I'd love to be able to draw, it's a beautiful talent. I can paint a picture with words, sure, but I'd love to make those words more immediately visible, you know? Porn or not, art is still art and I really respect it.


----------



## Sparrow-the-Wolfess (Sep 4, 2016)

Andromedahl said:


> haha, thanks :^D I don't do lineless poster stuff as much as i should lol


I do really like that, though. It's a nice, very "fresh" looking style, you know what I mean? Even if the outline is just a slightly darker color than the main hue. That's what I'm currently practicing, but I'm so impatient. XD I can only doodle :O


----------



## AJ3035 (Sep 4, 2016)

Sparrow-the-Wolfess said:


> Right now, I only do cutesy/cartoony doodles. How long did it take for you to get that good? Also how does one even get their hands do to what they even want?! XD
> 
> I suppose someone who doesn't write often would ask the same of me.
> 
> I'd love to be able to draw, it's a beautiful talent. I can paint a picture with words, sure, but I'd love to make those words more immediately visible, you know? Porn or not, art is still art and I really respect it.

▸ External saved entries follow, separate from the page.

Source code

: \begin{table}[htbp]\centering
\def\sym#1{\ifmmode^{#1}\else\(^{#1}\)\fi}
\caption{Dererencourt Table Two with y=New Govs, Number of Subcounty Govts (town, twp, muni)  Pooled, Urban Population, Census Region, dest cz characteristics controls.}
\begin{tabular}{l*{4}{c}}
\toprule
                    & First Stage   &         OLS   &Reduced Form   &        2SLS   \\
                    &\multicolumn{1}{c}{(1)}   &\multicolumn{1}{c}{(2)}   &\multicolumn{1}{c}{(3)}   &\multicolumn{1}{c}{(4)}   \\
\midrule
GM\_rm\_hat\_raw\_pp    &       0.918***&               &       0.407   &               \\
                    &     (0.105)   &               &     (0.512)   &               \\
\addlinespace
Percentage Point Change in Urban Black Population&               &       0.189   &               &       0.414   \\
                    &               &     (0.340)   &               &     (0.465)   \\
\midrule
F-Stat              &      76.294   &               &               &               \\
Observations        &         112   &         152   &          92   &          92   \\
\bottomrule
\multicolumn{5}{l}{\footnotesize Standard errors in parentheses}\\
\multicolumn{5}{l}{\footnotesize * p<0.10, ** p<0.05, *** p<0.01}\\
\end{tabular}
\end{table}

Nothing wrong with that. I love cute art, it is like my favorite thing.  I have been drawing sense I was like 12, but didn't start really drawing anthros till I was 18 and it was still minimal.

Honestly it doesn't take to much work, practice every day a little bit and you'd be surprised what you can do in a month or two.

Maybe I could help you paint your words into a picture, if you are interested let me know ^^.


----------



## Andromedahl (Sep 4, 2016)

Sparrow-the-Wolfess said:


> I do really like that, though. It's a nice, very "fresh" looking style, you know what I mean? Even if the outline is just a slightly darker color than the main hue. That's what I'm currently practicing, but I'm so impatient. XD I can only doodle :O


I like workin with that kinda stuff as a break from doodling or doing clean lineart cause its just something I can hammer out pretty fast once I got the sketch down. Helps out when I'm sorta stuck in doodle-mode and haven't put anything finished out in a while, y'kno?


Spoiler: legit tho lineart kills me lol.


----------



## FoxInTheCloset (Sep 4, 2016)

Boxxy the arctic fox
I have more... but I'm to lazy to link more XD


Spoiler: Art by Dead-fish













Spoiler: More by Dead-fish













Spoiler: Art by Godtiermarsupial













Spoiler: Art by Storiel


----------



## Lea.Tigris (Sep 4, 2016)

Sparrow-the-Wolfess said:


> Oh my... p-please tell me you commission... Q_Q Your style is lovely! I'll save if I have to hunngghhfff~!



Ha ha, thank you. ^^
And I do in fact do commissions. You'll find all my details, including my Terms of Service on my FA. 
Userpage of cathulu.noodles -- Fur Affinity [dot] net


----------



## Sparrow-the-Wolfess (Sep 4, 2016)

Lea.Tigris said:


> Ha ha, thank you. ^^
> And I do in fact do commissions. You'll find all my details, including my Terms of Service on my FA.
> Userpage of cathulu.noodles -- Fur Affinity [dot] net



That's a STEAL. O_O .... so much want ToT 
Oh wowie. :O  £10 is basically $14 (rounded up) in USD.  Does paypal... like... cross-currency?  

I've never really bought anything in pounds before. O.O (it feels like I'm travelling! yay!)


----------



## Lea.Tigris (Sep 4, 2016)

Sparrow-the-Wolfess said:


> That's a STEAL. O_O .... so much want ToT
> Oh wowie. :O  £10 is basically $14 (rounded up) in USD.  Does paypal... like... cross-currency?
> 
> I've never really bought anything in pounds before. O.O (it feels like I'm travelling! yay!)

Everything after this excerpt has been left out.